INFORMATION:
==========
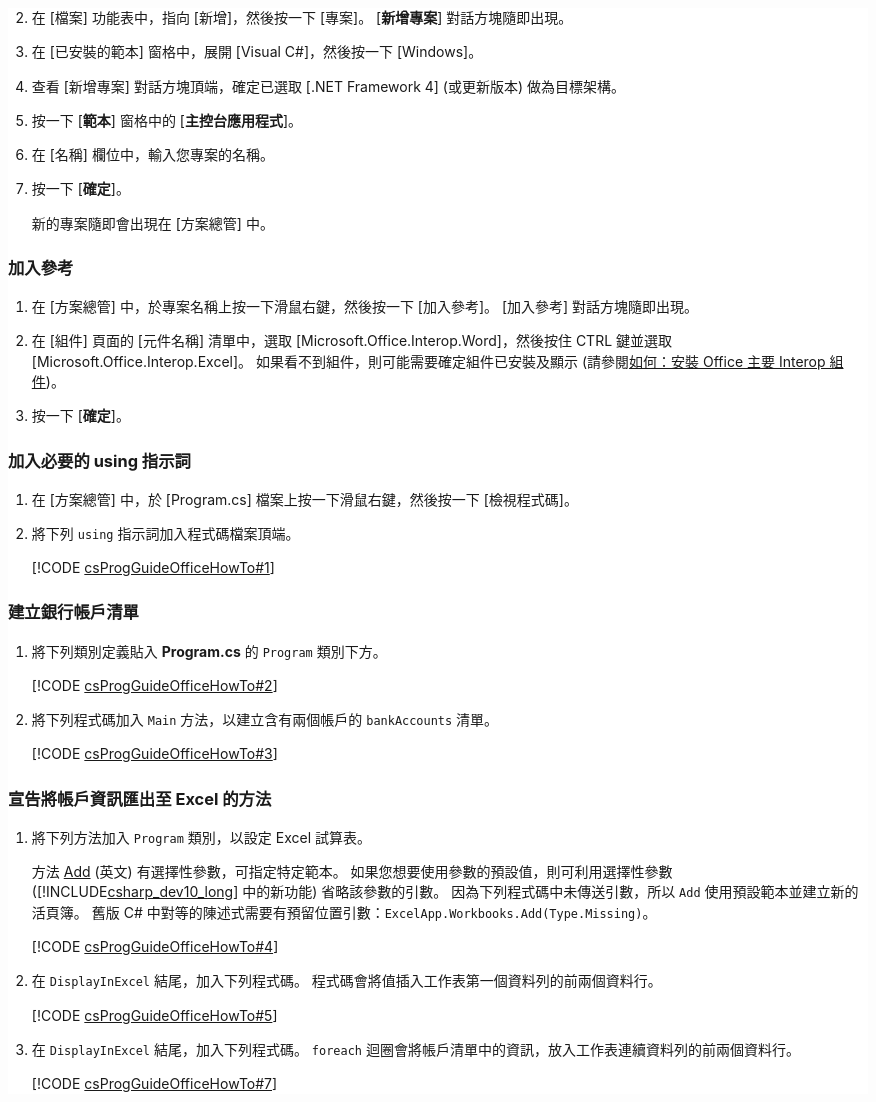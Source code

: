 2.  在 \[檔案\] 功能表中，指向 \[新增\]，然後按一下 \[專案\]。  \[**新增專案**\] 對話方塊隨即出現。  
  
3.  在 \[已安裝的範本\] 窗格中，展開 \[Visual C\#\]，然後按一下 \[Windows\]。  
  
4.  查看 \[新增專案\] 對話方塊頂端，確定已選取 \[.NET Framework 4\] \(或更新版本\) 做為目標架構。  
  
5.  按一下 \[**範本**\] 窗格中的 \[**主控台應用程式**\]。  
  
6.  在 \[名稱\] 欄位中，輸入您專案的名稱。  
  
7.  按一下 \[**確定**\]。  
  
     新的專案隨即會出現在 \[方案總管\] 中。  
  
### 加入參考  
  
1.  在 \[方案總管\] 中，於專案名稱上按一下滑鼠右鍵，然後按一下 \[加入參考\]。  \[加入參考\] 對話方塊隨即出現。  
  
2.  在 \[組件\] 頁面的 \[元件名稱\] 清單中，選取 \[Microsoft.Office.Interop.Word\]，然後按住 CTRL 鍵並選取 \[Microsoft.Office.Interop.Excel\]。  如果看不到組件，則可能需要確定組件已安裝及顯示 \(請參閱[如何：安裝 Office 主要 Interop 組件](../Topic/How%20to:%20Install%20Office%20Primary%20Interop%20Assemblies.md)\)。  
  
3.  按一下 \[**確定**\]。  
  
### 加入必要的 using 指示詞  
  
1.  在 \[方案總管\] 中，於 \[Program.cs\] 檔案上按一下滑鼠右鍵，然後按一下 \[檢視程式碼\]。  
  
2.  將下列 `using` 指示詞加入程式碼檔案頂端。  
  
     [!CODE [csProgGuideOfficeHowTo#1](../CodeSnippet/VS_Snippets_VBCSharp/csprogguideofficehowto#1)]  
  
### 建立銀行帳戶清單  
  
1.  將下列類別定義貼入 **Program.cs** 的 `Program` 類別下方。  
  
     [!CODE [csProgGuideOfficeHowTo#2](../CodeSnippet/VS_Snippets_VBCSharp/csprogguideofficehowto#2)]  
  
2.  將下列程式碼加入 `Main` 方法，以建立含有兩個帳戶的 `bankAccounts` 清單。  
  
     [!CODE [csProgGuideOfficeHowTo#3](../CodeSnippet/VS_Snippets_VBCSharp/csprogguideofficehowto#3)]  
  
### 宣告將帳戶資訊匯出至 Excel 的方法  
  
1.  將下列方法加入 `Program` 類別，以設定 Excel 試算表。  
  
     方法 [Add](http://go.microsoft.com/fwlink/?LinkId=210910) \(英文\) 有選擇性參數，可指定特定範本。  如果您想要使用參數的預設值，則可利用選擇性參數 \([!INCLUDE[csharp_dev10_long](../../../csharp/programming-guide/classes-and-structs/includes/csharp_dev10_long_md.md)] 中的新功能\) 省略該參數的引數。  因為下列程式碼中未傳送引數，所以 `Add` 使用預設範本並建立新的活頁簿。  舊版 C\# 中對等的陳述式需要有預留位置引數：`ExcelApp.Workbooks.Add(Type.Missing)`。  
  
     [!CODE [csProgGuideOfficeHowTo#4](../CodeSnippet/VS_Snippets_VBCSharp/csprogguideofficehowto#4)]  
  
2.  在 `DisplayInExcel` 結尾，加入下列程式碼。  程式碼會將值插入工作表第一個資料列的前兩個資料行。  
  
     [!CODE [csProgGuideOfficeHowTo#5](../CodeSnippet/VS_Snippets_VBCSharp/csprogguideofficehowto#5)]  
  
3.  在 `DisplayInExcel` 結尾，加入下列程式碼。  `foreach` 迴圈會將帳戶清單中的資訊，放入工作表連續資料列的前兩個資料行。  
  
     [!CODE [csProgGuideOfficeHowTo#7](../CodeSnippet/VS_Snippets_VBCSharp/csprogguideofficehowto#7)]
==========
REQUIRED ACTION: Set the listing down verbatim, excluding pictures.

ANSWER:
Source code

: 2.  在 \[檔案\] 功能表中，指向 \[新增\]，然後按一下 \[專案\]。  \[**新增專案**\] 對話方塊隨即出現。  
  
3.  在 \[已安裝的範本\] 窗格中，展開 \[Visual C\#\]，然後按一下 \[Windows\]。  
  
4.  查看 \[新增專案\] 對話方塊頂端，確定已選取 \[.NET Framework 4\] \(或更新版本\) 做為目標架構。  
  
5.  按一下 \[**範本**\] 窗格中的 \[**主控台應用程式**\]。  
  
6.  在 \[名稱\] 欄位中，輸入您專案的名稱。  
  
7.  按一下 \[**確定**\]。  
  
     新的專案隨即會出現在 \[方案總管\] 中。  
  
### 加入參考  
  
1.  在 \[方案總管\] 中，於專案名稱上按一下滑鼠右鍵，然後按一下 \[加入參考\]。  \[加入參考\] 對話方塊隨即出現。  
  
2.  在 \[組件\] 頁面的 \[元件名稱\] 清單中，選取 \[Microsoft.Office.Interop.Word\]，然後按住 CTRL 鍵並選取 \[Microsoft.Office.Interop.Excel\]。  如果看不到組件，則可能需要確定組件已安裝及顯示 \(請參閱[如何：安裝 Office 主要 Interop 組件](../Topic/How%20to:%20Install%20Office%20Primary%20Interop%20Assemblies.md)\)。  
  
3.  按一下 \[**確定**\]。  
  
### 加入必要的 using 指示詞  
  
1.  在 \[方案總管\] 中，於 \[Program.cs\] 檔案上按一下滑鼠右鍵，然後按一下 \[檢視程式碼\]。  
  
2.  將下列 `using` 指示詞加入程式碼檔案頂端。  
  
     [!CODE [csProgGuideOfficeHowTo#1](../CodeSnippet/VS_Snippets_VBCSharp/csprogguideofficehowto#1)]  
  
### 建立銀行帳戶清單  
  
1.  將下列類別定義貼入 **Program.cs** 的 `Program` 類別下方。  
  
     [!CODE [csProgGuideOfficeHowTo#2](../CodeSnippet/VS_Snippets_VBCSharp/csprogguideofficehowto#2)]  
  
2.  將下列程式碼加入 `Main` 方法，以建立含有兩個帳戶的 `bankAccounts` 清單。  
  
     [!CODE [csProgGuideOfficeHowTo#3](../CodeSnippet/VS_Snippets_VBCSharp/csprogguideofficehowto#3)]  
  
### 宣告將帳戶資訊匯出至 Excel 的方法  
  
1.  將下列方法加入 `Program` 類別，以設定 Excel 試算表。  
  
     方法 [Add](http://go.microsoft.com/fwlink/?LinkId=210910) \(英文\) 有選擇性參數，可指定特定範本。  如果您想要使用參數的預設值，則可利用選擇性參數 \([!INCLUDE[csharp_dev10_long](../../../csharp/programming-guide/classes-and-structs/includes/csharp_dev10_long_md.md)] 中的新功能\) 省略該參數的引數。  因為下列程式碼中未傳送引數，所以 `Add` 使用預設範本並建立新的活頁簿。  舊版 C\# 中對等的陳述式需要有預留位置引數：`ExcelApp.Workbooks.Add(Type.Missing)`。  
  
     [!CODE [csProgGuideOfficeHowTo#4](../CodeSnippet/VS_Snippets_VBCSharp/csprogguideofficehowto#4)]  
  
2.  在 `DisplayInExcel` 結尾，加入下列程式碼。  程式碼會將值插入工作表第一個資料列的前兩個資料行。  
  
     [!CODE [csProgGuideOfficeHowTo#5](../CodeSnippet/VS_Snippets_VBCSharp/csprogguideofficehowto#5)]  
  
3.  在 `DisplayInExcel` 結尾，加入下列程式碼。  `foreach` 迴圈會將帳戶清單中的資訊，放入工作表連續資料列的前兩個資料行。  
  
     [!CODE [csProgGuideOfficeHowTo#7](../CodeSnippet/VS_Snippets_VBCSharp/csprogguideofficehowto#7)]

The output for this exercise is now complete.